Report each line below that carries the word "shall".
-- Opening Marker --
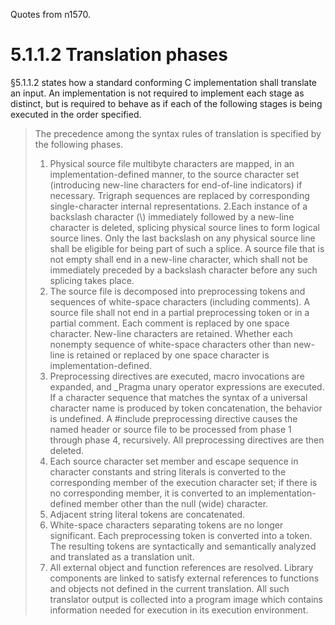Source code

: Quotes from n1570.

# 5.1.1.2 Translation phases

§5.1.1.2 states how a standard conforming C implementation shall translate an input. An implementation is not required to implement each stage as distinct, but is required to behave as if each of the following stages is being executed in the order specified.

>The precedence among the syntax rules of translation is specified by the following phases.
>1. Physical source file multibyte characters are mapped, in an implementation-defined manner, to the source character set (introducing new-line characters for end-of-line indicators) if necessary. Trigraph sequences are replaced by corresponding single-character internal representations.
>2.Each instance of a backslash character (\\) immediately followed by a new-line character is deleted, splicing physical source lines to form logical source lines. Only the last backslash on any physical source line shall be eligible for being part of such a splice. A source file that is not empty shall end in a new-line character, which shall not be immediately preceded by a backslash character before any such splicing takes place.
>3. The source file is decomposed into preprocessing tokens and sequences of white-space characters (including comments). A source file shall not end in a partial preprocessing token or in a partial comment. Each comment is replaced by one space character. New-line characters are retained. Whether each nonempty sequence of white-space characters other than new-line is retained or replaced by one space character is implementation-defined.
>4. Preprocessing directives are executed, macro invocations are expanded, and _Pragma unary operator expressions are executed. If a character sequence that matches the syntax of a universal character name is produced by token concatenation, the behavior is undefined. A #include preprocessing directive causes the named header or source file to be processed from phase 1 through phase 4, recursively. All preprocessing directives are then deleted.
>5. Each source character set member and escape sequence in character constants and string literals is converted to the corresponding member of the execution character set; if there is no corresponding member, it is converted to an implementation-defined member other than the null (wide) character.
>6. Adjacent string literal tokens are concatenated.
>7. White-space characters separating tokens are no longer significant. Each preprocessing token is converted into a token. The resulting tokens are syntactically and semantically analyzed and translated as a translation unit.
>8. All external object and function references are resolved. Library components are linked to satisfy external references to functions and objects not defined in the current translation. All such translator output is collected into a program image which contains information needed for execution in its execution environment.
-- Closing Marker --
▶ [Problem solution]:
§5.1.1.2 states how a standard conforming C implementation shall translate an input. An implementation is not required to implement each stage as distinct, but is required to behave as if each of the following stages is being executed in the order specified.
>2.Each instance of a backslash character (\\) immediately followed by a new-line character is deleted, splicing physical source lines to form logical source lines. Only the last backslash on any physical source line shall be eligible for being part of such a splice. A source file that is not empty shall end in a new-line character, which shall not be immediately preceded by a backslash character before any such splicing takes place.
>3. The source file is decomposed into preprocessing tokens and sequences of white-space characters (including comments). A source file shall not end in a partial preprocessing token or in a partial comment. Each comment is replaced by one space character. New-line characters are retained. Whether each nonempty sequence of white-space characters other than new-line is retained or replaced by one space character is implementation-defined.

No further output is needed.